La misma impunidad que demostraron los comerciantes del puerto
de Buenos Aires junto a sus colegas de Montevideo y la monarquía
portuguesa asentada en el Brasil perpetrando el genocidio paraguayo
y la destrucción de ese país con su Estado ( proteccionista)
más desarrollado del siglo XIX. El exterminio del indio
como consolidación de los ganaderos con nuevas tierras
apropiadas, en tren de convertirse en oligarquía. Los
asesinatos de la Semana Trágica, los fusilamientos de
la Patagonia, entre muchos otros.
Para desmontar el modelo de sustitución de importaciones,
había que terminar con su expresión política
el peronismo, con la industria que se apropiaba de parte de
las divisas que generaba el sector agropecuario y sobre todo
por llevar en su vientre el mal a extirpar: la clase obrera,
los sindicatos y los delegados gremiales que tenían y
tienen muchas veces el atrevimiento de poner límites
al derecho de propiedad en las fábricas. No se vaciló
en bombardear Plaza de Mayo, y ya triunfante fusilar clandestinamente
en José León Suarez e ilegalmente en la Penitenciaría
de Las Heras.
El fusilamiento de general Valle en 1956 parece una remake
de la de Dorrego en 1828, ejecutada por Lavalle pero inspirada
y alentada por la Pandilla del Barranco porteña con su
figura funesta: Bernardino Rivadavia.
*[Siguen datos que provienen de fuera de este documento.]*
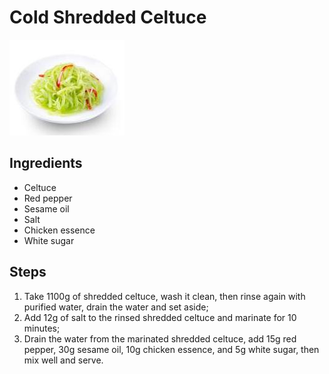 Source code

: # Cold Shredded Celtuce

![Cold Shredded Celtuce](../../images/%E5%87%89%E6%8B%8C%E8%8E%B4%E7%AC%8B%E4%B8%9D.jpg)


## Ingredients

- Celtuce
- Red pepper
- Sesame oil
- Salt
- Chicken essence
- White sugar

## Steps

1. Take 1100g of shredded celtuce, wash it clean, then rinse again with purified water, drain the water and set aside;
2. Add 12g of salt to the rinsed shredded celtuce and marinate for 10 minutes;
3. Drain the water from the marinated shredded celtuce, add 15g red pepper, 30g sesame oil, 10g chicken essence, and 5g white sugar, then mix well and serve.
Escribió Jorge
Abelardo Ramos: “En la época colonial existía
un grupo de hacendados y comerciantes llamados por los mismos
europeos, la pandilla del barranco. Estos señores, entre
quienes había un Martínez de Hoz, antepasado del
célebre Joe, se intercambiaban señales desde las
alturas del Parque Lezama, con los buques ingleses. El objeto
era eludir el control de la Aduana.” Y la concepción
de cómo el poder escribe la historia está claramente
expresada en Salvador María del Carril, uno de los que
instigó a Lavalle a perpetrar el crimen, y que años
más tarde presidió la Suprema Corte de Justicia.
Le escribió unos días después del fusilamiento
del general Lavalle, llamado una espada sin cabeza: “Fragüe
el acta de un consejo de guerra para disimular el fusilamiento
de Dorrego porque si es necesario envolver la impostura con
los pasaportes de la verdad, se embrolla; y si es necesario
mentir a la posteridad, se miente y se engaña a los vivos
y a los muertos”
En otras circunstancias históricas, no dudarían
con el golpe de 1966 y más tarde el de 1976, acudir desde
los fusilamientos en Trelew al terrorismo de Estado. Es una
cronología conocida pero su aprehensión es meramente
enunciativa y banal sino se interioriza que el poder no reconoce
límites en la protección de sus intereses. Y sin
embargo posa de civilizado al punto que si se le pregunta a
un ciudadano de clase media devenido en vecino donde está
la violencia o la inseguridad, afirmará que en los piqueteros,
los sindicalistas, los cabecitas negras, los negros, los peruanos,
los paraguayos, los villeros, los delincuentes, etc.
Las anécdotas no explican los procesos históricos,
pero a veces lo ilustran. Son como el chimichurri, que le dan
sabor al asado. Rescato dos para entender cómo funciona
el Poder Económico en la Argentina y la cortedad de sus
miras. “El 25 de septiembre de 1955 - recuerda Miguel
Gazzera-el General Lonardi concedió una audiencia a lo
que quedaba de la conducción de la CGT. Los compañeros
estaban en la antesala cuando por el despacho paso un marino.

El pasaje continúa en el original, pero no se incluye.